*** Records for this task ***
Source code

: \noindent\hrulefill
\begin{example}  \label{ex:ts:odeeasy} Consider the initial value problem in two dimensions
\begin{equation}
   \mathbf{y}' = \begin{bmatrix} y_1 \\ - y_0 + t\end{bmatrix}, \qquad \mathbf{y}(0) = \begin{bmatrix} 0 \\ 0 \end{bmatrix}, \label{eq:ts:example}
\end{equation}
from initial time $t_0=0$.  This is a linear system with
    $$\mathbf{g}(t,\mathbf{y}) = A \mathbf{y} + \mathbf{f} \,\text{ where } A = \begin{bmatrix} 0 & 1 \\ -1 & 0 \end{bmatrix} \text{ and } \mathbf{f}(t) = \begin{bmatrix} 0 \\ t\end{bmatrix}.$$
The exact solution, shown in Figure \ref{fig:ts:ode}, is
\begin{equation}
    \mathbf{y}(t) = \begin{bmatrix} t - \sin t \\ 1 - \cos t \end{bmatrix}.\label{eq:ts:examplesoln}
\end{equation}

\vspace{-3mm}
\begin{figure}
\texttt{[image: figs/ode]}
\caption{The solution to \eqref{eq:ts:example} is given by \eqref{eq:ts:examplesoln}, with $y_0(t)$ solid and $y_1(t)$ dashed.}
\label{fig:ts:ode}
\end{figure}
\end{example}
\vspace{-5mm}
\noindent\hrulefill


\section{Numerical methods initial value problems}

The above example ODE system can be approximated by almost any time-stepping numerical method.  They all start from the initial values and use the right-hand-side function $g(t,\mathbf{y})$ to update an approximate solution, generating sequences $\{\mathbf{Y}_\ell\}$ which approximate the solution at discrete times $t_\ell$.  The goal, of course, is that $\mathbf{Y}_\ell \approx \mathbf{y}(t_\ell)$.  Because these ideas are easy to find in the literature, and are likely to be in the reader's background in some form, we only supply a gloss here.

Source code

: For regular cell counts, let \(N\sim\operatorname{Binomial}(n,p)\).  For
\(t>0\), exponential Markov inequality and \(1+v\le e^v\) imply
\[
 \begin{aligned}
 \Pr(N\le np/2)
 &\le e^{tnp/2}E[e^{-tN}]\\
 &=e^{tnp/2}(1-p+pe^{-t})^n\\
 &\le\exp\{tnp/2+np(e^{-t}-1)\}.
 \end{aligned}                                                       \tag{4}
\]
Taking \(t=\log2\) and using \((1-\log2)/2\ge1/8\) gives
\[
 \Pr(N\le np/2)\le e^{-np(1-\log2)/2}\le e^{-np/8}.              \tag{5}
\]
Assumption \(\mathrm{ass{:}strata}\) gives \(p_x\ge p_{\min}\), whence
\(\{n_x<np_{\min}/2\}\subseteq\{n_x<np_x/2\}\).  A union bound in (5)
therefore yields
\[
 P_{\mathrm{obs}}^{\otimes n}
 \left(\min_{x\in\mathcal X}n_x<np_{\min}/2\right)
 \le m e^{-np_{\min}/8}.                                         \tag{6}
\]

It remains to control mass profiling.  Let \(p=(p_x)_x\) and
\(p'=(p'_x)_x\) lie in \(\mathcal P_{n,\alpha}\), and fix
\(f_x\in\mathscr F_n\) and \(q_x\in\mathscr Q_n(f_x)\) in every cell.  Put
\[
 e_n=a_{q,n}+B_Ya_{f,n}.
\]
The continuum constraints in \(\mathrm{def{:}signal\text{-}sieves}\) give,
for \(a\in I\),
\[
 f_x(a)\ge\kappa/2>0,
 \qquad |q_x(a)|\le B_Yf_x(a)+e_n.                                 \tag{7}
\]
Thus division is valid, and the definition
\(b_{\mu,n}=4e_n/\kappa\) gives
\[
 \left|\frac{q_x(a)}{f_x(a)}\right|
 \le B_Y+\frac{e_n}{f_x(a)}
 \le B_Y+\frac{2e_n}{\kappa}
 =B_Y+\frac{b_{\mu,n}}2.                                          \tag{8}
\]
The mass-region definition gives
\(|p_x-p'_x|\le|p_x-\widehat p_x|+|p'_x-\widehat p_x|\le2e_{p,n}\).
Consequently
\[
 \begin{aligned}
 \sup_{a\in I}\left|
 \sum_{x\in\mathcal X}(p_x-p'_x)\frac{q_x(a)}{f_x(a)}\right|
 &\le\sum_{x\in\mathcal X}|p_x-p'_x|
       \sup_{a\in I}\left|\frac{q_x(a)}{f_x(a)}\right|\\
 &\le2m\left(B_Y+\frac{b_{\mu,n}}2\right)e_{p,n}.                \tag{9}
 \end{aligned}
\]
*** End of Records for this task ***
- [What the exercise asks] Without any change, reproduce the data in full.

- [Written answer]
Source code

: \noindent\hrulefill
\begin{example}  \label{ex:ts:odeeasy} Consider the initial value problem in two dimensions
\begin{equation}
   \mathbf{y}' = \begin{bmatrix} y_1 \\ - y_0 + t\end{bmatrix}, \qquad \mathbf{y}(0) = \begin{bmatrix} 0 \\ 0 \end{bmatrix}, \label{eq:ts:example}
\end{equation}
from initial time $t_0=0$.  This is a linear system with
    $$\mathbf{g}(t,\mathbf{y}) = A \mathbf{y} + \mathbf{f} \,\text{ where } A = \begin{bmatrix} 0 & 1 \\ -1 & 0 \end{bmatrix} \text{ and } \mathbf{f}(t) = \begin{bmatrix} 0 \\ t\end{bmatrix}.$$
The exact solution, shown in Figure \ref{fig:ts:ode}, is
\begin{equation}
    \mathbf{y}(t) = \begin{bmatrix} t - \sin t \\ 1 - \cos t \end{bmatrix}.\label{eq:ts:examplesoln}
\end{equation}

\vspace{-3mm}
\begin{figure}
\texttt{[image: figs/ode]}
\caption{The solution to \eqref{eq:ts:example} is given by \eqref{eq:ts:examplesoln}, with $y_0(t)$ solid and $y_1(t)$ dashed.}
\label{fig:ts:ode}
\end{figure}
\end{example}
\vspace{-5mm}
\noindent\hrulefill


\section{Numerical methods initial value problems}

The above example ODE system can be approximated by almost any time-stepping numerical method.  They all start from the initial values and use the right-hand-side function $g(t,\mathbf{y})$ to update an approximate solution, generating sequences $\{\mathbf{Y}_\ell\}$ which approximate the solution at discrete times $t_\ell$.  The goal, of course, is that $\mathbf{Y}_\ell \approx \mathbf{y}(t_\ell)$.  Because these ideas are easy to find in the literature, and are likely to be in the reader's background in some form, we only supply a gloss here.

Source code

: For regular cell counts, let \(N\sim\operatorname{Binomial}(n,p)\).  For
\(t>0\), exponential Markov inequality and \(1+v\le e^v\) imply
\[
 \begin{aligned}
 \Pr(N\le np/2)
 &\le e^{tnp/2}E[e^{-tN}]\\
 &=e^{tnp/2}(1-p+pe^{-t})^n\\
 &\le\exp\{tnp/2+np(e^{-t}-1)\}.
 \end{aligned}                                                       \tag{4}
\]
Taking \(t=\log2\) and using \((1-\log2)/2\ge1/8\) gives
\[
 \Pr(N\le np/2)\le e^{-np(1-\log2)/2}\le e^{-np/8}.              \tag{5}
\]
Assumption \(\mathrm{ass{:}strata}\) gives \(p_x\ge p_{\min}\), whence
\(\{n_x<np_{\min}/2\}\subseteq\{n_x<np_x/2\}\).  A union bound in (5)
therefore yields
\[
 P_{\mathrm{obs}}^{\otimes n}
 \left(\min_{x\in\mathcal X}n_x<np_{\min}/2\right)
 \le m e^{-np_{\min}/8}.                                         \tag{6}
\]

It remains to control mass profiling.  Let \(p=(p_x)_x\) and
\(p'=(p'_x)_x\) lie in \(\mathcal P_{n,\alpha}\), and fix
\(f_x\in\mathscr F_n\) and \(q_x\in\mathscr Q_n(f_x)\) in every cell.  Put
\[
 e_n=a_{q,n}+B_Ya_{f,n}.
\]
The continuum constraints in \(\mathrm{def{:}signal\text{-}sieves}\) give,
for \(a\in I\),
\[
 f_x(a)\ge\kappa/2>0,
 \qquad |q_x(a)|\le B_Yf_x(a)+e_n.                                 \tag{7}
\]
Thus division is valid, and the definition
\(b_{\mu,n}=4e_n/\kappa\) gives
\[
 \left|\frac{q_x(a)}{f_x(a)}\right|
 \le B_Y+\frac{e_n}{f_x(a)}
 \le B_Y+\frac{2e_n}{\kappa}
 =B_Y+\frac{b_{\mu,n}}2.                                          \tag{8}
\]
The mass-region definition gives
\(|p_x-p'_x|\le|p_x-\widehat p_x|+|p'_x-\widehat p_x|\le2e_{p,n}\).
Consequently
\[
 \begin{aligned}
 \sup_{a\in I}\left|
 \sum_{x\in\mathcal X}(p_x-p'_x)\frac{q_x(a)}{f_x(a)}\right|
 &\le\sum_{x\in\mathcal X}|p_x-p'_x|
       \sup_{a\in I}\left|\frac{q_x(a)}{f_x(a)}\right|\\
 &\le2m\left(B_Y+\frac{b_{\mu,n}}2\right)e_{p,n}.                \tag{9}
 \end{aligned}
\]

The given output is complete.